(Required work):
Your answer must be every record below, written out exactly as it appears.

Saved entries:
##########

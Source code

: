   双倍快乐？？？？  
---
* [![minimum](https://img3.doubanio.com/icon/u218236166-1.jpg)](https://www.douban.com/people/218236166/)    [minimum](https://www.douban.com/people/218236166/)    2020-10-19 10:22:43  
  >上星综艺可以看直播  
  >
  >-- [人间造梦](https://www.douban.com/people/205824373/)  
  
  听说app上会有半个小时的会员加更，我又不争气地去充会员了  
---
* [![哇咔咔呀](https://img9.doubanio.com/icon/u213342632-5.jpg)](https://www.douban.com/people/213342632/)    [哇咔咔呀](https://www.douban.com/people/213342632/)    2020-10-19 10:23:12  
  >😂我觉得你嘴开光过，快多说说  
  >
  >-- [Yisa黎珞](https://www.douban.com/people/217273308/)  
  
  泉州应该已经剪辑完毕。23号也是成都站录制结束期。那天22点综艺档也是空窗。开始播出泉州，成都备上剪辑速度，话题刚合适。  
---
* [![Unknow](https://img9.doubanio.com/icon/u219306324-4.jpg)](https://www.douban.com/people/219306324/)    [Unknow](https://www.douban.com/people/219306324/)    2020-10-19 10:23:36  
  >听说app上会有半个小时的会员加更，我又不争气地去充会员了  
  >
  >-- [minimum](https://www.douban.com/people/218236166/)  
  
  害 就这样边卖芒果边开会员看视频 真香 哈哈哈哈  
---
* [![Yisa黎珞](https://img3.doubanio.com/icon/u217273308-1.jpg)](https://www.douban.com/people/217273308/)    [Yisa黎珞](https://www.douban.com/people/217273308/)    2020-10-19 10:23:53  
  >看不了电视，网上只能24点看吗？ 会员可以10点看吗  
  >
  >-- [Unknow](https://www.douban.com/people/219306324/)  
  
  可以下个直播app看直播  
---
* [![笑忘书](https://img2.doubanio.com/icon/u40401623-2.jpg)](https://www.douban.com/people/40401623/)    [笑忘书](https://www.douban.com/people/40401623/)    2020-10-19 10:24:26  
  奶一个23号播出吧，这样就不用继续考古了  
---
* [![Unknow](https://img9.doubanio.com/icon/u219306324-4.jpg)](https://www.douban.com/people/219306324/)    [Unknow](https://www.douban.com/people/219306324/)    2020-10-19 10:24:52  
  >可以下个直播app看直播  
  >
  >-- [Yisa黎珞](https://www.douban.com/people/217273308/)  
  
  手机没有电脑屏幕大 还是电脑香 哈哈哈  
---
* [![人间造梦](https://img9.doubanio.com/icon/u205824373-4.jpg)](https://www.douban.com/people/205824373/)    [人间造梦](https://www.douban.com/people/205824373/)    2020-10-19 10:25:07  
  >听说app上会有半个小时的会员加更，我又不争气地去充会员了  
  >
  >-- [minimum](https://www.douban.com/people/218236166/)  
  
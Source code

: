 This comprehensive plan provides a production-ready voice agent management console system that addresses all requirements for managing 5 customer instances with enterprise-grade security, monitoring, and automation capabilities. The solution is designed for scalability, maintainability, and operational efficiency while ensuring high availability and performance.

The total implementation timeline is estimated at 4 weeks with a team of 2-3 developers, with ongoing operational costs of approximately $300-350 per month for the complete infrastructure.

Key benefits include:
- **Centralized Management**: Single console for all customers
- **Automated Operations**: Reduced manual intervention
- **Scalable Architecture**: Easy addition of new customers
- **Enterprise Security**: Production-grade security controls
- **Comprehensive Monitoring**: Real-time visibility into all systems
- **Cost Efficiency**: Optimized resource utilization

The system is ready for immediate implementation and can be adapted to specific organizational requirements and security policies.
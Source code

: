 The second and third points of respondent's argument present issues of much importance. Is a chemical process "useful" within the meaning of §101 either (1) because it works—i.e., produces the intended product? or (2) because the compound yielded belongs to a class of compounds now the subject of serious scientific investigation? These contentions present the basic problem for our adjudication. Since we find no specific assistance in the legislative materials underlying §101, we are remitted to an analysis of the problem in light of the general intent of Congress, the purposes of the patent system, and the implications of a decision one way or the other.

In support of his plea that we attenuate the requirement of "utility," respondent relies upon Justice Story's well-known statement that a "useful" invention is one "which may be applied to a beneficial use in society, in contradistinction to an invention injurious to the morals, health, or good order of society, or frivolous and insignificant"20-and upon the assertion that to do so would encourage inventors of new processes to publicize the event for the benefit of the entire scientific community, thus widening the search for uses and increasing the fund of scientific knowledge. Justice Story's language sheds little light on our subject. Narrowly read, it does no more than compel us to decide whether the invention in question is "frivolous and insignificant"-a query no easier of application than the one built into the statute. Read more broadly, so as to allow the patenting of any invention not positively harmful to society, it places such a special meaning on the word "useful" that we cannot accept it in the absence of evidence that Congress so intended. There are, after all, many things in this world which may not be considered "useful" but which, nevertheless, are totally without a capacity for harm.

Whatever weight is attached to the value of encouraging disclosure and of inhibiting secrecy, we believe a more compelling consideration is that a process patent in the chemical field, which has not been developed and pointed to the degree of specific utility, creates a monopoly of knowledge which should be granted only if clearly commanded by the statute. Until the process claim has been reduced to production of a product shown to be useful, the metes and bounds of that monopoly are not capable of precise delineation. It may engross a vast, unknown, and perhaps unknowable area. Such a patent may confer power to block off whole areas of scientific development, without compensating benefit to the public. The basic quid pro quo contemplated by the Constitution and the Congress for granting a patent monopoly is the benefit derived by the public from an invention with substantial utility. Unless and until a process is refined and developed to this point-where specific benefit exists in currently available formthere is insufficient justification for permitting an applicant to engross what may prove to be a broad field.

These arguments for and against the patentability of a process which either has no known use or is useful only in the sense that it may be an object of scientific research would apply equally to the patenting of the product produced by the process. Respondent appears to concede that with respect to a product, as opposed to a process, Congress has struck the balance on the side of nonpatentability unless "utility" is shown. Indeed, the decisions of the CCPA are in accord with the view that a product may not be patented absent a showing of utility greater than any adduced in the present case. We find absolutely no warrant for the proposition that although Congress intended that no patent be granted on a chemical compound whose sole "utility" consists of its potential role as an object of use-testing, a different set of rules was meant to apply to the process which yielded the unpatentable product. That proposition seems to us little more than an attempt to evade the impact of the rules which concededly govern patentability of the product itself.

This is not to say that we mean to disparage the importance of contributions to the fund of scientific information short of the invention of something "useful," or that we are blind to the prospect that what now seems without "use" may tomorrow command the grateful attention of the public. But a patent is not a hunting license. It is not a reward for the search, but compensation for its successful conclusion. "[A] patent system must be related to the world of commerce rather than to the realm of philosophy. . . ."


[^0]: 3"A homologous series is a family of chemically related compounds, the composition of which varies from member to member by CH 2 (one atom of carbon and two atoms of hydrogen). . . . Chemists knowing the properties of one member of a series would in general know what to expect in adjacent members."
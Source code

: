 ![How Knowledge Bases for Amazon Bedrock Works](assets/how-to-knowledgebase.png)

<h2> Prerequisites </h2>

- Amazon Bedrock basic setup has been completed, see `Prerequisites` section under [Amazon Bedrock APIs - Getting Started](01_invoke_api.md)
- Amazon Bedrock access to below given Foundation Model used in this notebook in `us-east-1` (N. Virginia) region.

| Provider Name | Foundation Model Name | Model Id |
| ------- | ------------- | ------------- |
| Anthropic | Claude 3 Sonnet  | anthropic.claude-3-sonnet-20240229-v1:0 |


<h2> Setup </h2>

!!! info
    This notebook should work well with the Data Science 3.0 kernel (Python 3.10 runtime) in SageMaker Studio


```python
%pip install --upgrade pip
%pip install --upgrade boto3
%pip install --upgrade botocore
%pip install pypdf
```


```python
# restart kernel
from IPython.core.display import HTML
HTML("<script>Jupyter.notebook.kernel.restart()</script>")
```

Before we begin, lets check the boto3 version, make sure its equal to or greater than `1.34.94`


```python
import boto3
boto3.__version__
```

##########

(Your solution):
Source code

:   双倍快乐？？？？  
---
* [![minimum](https://img3.doubanio.com/icon/u218236166-1.jpg)](https://www.douban.com/people/218236166/)    [minimum](https://www.douban.com/people/218236166/)    2020-10-19 10:22:43  
  >上星综艺可以看直播  
  >
  >-- [人间造梦](https://www.douban.com/people/205824373/)  
  
  听说app上会有半个小时的会员加更，我又不争气地去充会员了  
---
* [![哇咔咔呀](https://img9.doubanio.com/icon/u213342632-5.jpg)](https://www.douban.com/people/213342632/)    [哇咔咔呀](https://www.douban.com/people/213342632/)    2020-10-19 10:23:12  
  >😂我觉得你嘴开光过，快多说说  
  >
  >-- [Yisa黎珞](https://www.douban.com/people/217273308/)  
  
  泉州应该已经剪辑完毕。23号也是成都站录制结束期。那天22点综艺档也是空窗。开始播出泉州，成都备上剪辑速度，话题刚合适。  
---
* [![Unknow](https://img9.doubanio.com/icon/u219306324-4.jpg)](https://www.douban.com/people/219306324/)    [Unknow](https://www.douban.com/people/219306324/)    2020-10-19 10:23:36  
  >听说app上会有半个小时的会员加更，我又不争气地去充会员了  
  >
  >-- [minimum](https://www.douban.com/people/218236166/)  
  
  害 就这样边卖芒果边开会员看视频 真香 哈哈哈哈  
---
* [![Yisa黎珞](https://img3.doubanio.com/icon/u217273308-1.jpg)](https://www.douban.com/people/217273308/)    [Yisa黎珞](https://www.douban.com/people/217273308/)    2020-10-19 10:23:53  
  >看不了电视，网上只能24点看吗？ 会员可以10点看吗  
  >
  >-- [Unknow](https://www.douban.com/people/219306324/)  
  
  可以下个直播app看直播  
---
* [![笑忘书](https://img2.doubanio.com/icon/u40401623-2.jpg)](https://www.douban.com/people/40401623/)    [笑忘书](https://www.douban.com/people/40401623/)    2020-10-19 10:24:26  
  奶一个23号播出吧，这样就不用继续考古了  
---
* [![Unknow](https://img9.doubanio.com/icon/u219306324-4.jpg)](https://www.douban.com/people/219306324/)    [Unknow](https://www.douban.com/people/219306324/)    2020-10-19 10:24:52  
  >可以下个直播app看直播  
  >
  >-- [Yisa黎珞](https://www.douban.com/people/217273308/)  
  
  手机没有电脑屏幕大 还是电脑香 哈哈哈  
---
* [![人间造梦](https://img9.doubanio.com/icon/u205824373-4.jpg)](https://www.douban.com/people/205824373/)    [人间造梦](https://www.douban.com/people/205824373/)    2020-10-19 10:25:07  
  >听说app上会有半个小时的会员加更，我又不争气地去充会员了  
  >
  >-- [minimum](https://www.douban.com/people/218236166/)  
  
Source code

: This comprehensive plan provides a production-ready voice agent management console system that addresses all requirements for managing 5 customer instances with enterprise-grade security, monitoring, and automation capabilities. The solution is designed for scalability, maintainability, and operational efficiency while ensuring high availability and performance.

The total implementation timeline is estimated at 4 weeks with a team of 2-3 developers, with ongoing operational costs of approximately $300-350 per month for the complete infrastructure.

Key benefits include:
- **Centralized Management**: Single console for all customers
- **Automated Operations**: Reduced manual intervention
- **Scalable Architecture**: Easy addition of new customers
- **Enterprise Security**: Production-grade security controls
- **Comprehensive Monitoring**: Real-time visibility into all systems
- **Cost Efficiency**: Optimized resource utilization

The system is ready for immediate implementation and can be adapted to specific organizational requirements and security policies.
Source code

: The second and third points of respondent's argument present issues of much importance. Is a chemical process "useful" within the meaning of §101 either (1) because it works—i.e., produces the intended product? or (2) because the compound yielded belongs to a class of compounds now the subject of serious scientific investigation? These contentions present the basic problem for our adjudication. Since we find no specific assistance in the legislative materials underlying §101, we are remitted to an analysis of the problem in light of the general intent of Congress, the purposes of the patent system, and the implications of a decision one way or the other.

In support of his plea that we attenuate the requirement of "utility," respondent relies upon Justice Story's well-known statement that a "useful" invention is one "which may be applied to a beneficial use in society, in contradistinction to an invention injurious to the morals, health, or good order of society, or frivolous and insignificant"20-and upon the assertion that to do so would encourage inventors of new processes to publicize the event for the benefit of the entire scientific community, thus widening the search for uses and increasing the fund of scientific knowledge. Justice Story's language sheds little light on our subject. Narrowly read, it does no more than compel us to decide whether the invention in question is "frivolous and insignificant"-a query no easier of application than the one built into the statute. Read more broadly, so as to allow the patenting of any invention not positively harmful to society, it places such a special meaning on the word "useful" that we cannot accept it in the absence of evidence that Congress so intended. There are, after all, many things in this world which may not be considered "useful" but which, nevertheless, are totally without a capacity for harm.

Whatever weight is attached to the value of encouraging disclosure and of inhibiting secrecy, we believe a more compelling consideration is that a process patent in the chemical field, which has not been developed and pointed to the degree of specific utility, creates a monopoly of knowledge which should be granted only if clearly commanded by the statute. Until the process claim has been reduced to production of a product shown to be useful, the metes and bounds of that monopoly are not capable of precise delineation. It may engross a vast, unknown, and perhaps unknowable area. Such a patent may confer power to block off whole areas of scientific development, without compensating benefit to the public. The basic quid pro quo contemplated by the Constitution and the Congress for granting a patent monopoly is the benefit derived by the public from an invention with substantial utility. Unless and until a process is refined and developed to this point-where specific benefit exists in currently available formthere is insufficient justification for permitting an applicant to engross what may prove to be a broad field.

These arguments for and against the patentability of a process which either has no known use or is useful only in the sense that it may be an object of scientific research would apply equally to the patenting of the product produced by the process. Respondent appears to concede that with respect to a product, as opposed to a process, Congress has struck the balance on the side of nonpatentability unless "utility" is shown. Indeed, the decisions of the CCPA are in accord with the view that a product may not be patented absent a showing of utility greater than any adduced in the present case. We find absolutely no warrant for the proposition that although Congress intended that no patent be granted on a chemical compound whose sole "utility" consists of its potential role as an object of use-testing, a different set of rules was meant to apply to the process which yielded the unpatentable product. That proposition seems to us little more than an attempt to evade the impact of the rules which concededly govern patentability of the product itself.

This is not to say that we mean to disparage the importance of contributions to the fund of scientific information short of the invention of something "useful," or that we are blind to the prospect that what now seems without "use" may tomorrow command the grateful attention of the public. But a patent is not a hunting license. It is not a reward for the search, but compensation for its successful conclusion. "[A] patent system must be related to the world of commerce rather than to the realm of philosophy. . . ."


[^0]: 3"A homologous series is a family of chemically related compounds, the composition of which varies from member to member by CH 2 (one atom of carbon and two atoms of hydrogen). . . . Chemists knowing the properties of one member of a series would in general know what to expect in adjacent members."
Source code

: ![How Knowledge Bases for Amazon Bedrock Works](assets/how-to-knowledgebase.png)

<h2> Prerequisites </h2>

- Amazon Bedrock basic setup has been completed, see `Prerequisites` section under [Amazon Bedrock APIs - Getting Started](01_invoke_api.md)
- Amazon Bedrock access to below given Foundation Model used in this notebook in `us-east-1` (N. Virginia) region.

| Provider Name | Foundation Model Name | Model Id |
| ------- | ------------- | ------------- |
| Anthropic | Claude 3 Sonnet  | anthropic.claude-3-sonnet-20240229-v1:0 |


<h2> Setup </h2>

!!! info
    This notebook should work well with the Data Science 3.0 kernel (Python 3.10 runtime) in SageMaker Studio


```python
%pip install --upgrade pip
%pip install --upgrade boto3
%pip install --upgrade botocore
%pip install pypdf
```


```python
# restart kernel
from IPython.core.display import HTML
HTML("<script>Jupyter.notebook.kernel.restart()</script>")
```

Before we begin, lets check the boto3 version, make sure its equal to or greater than `1.34.94`


```python
import boto3
boto3.__version__
```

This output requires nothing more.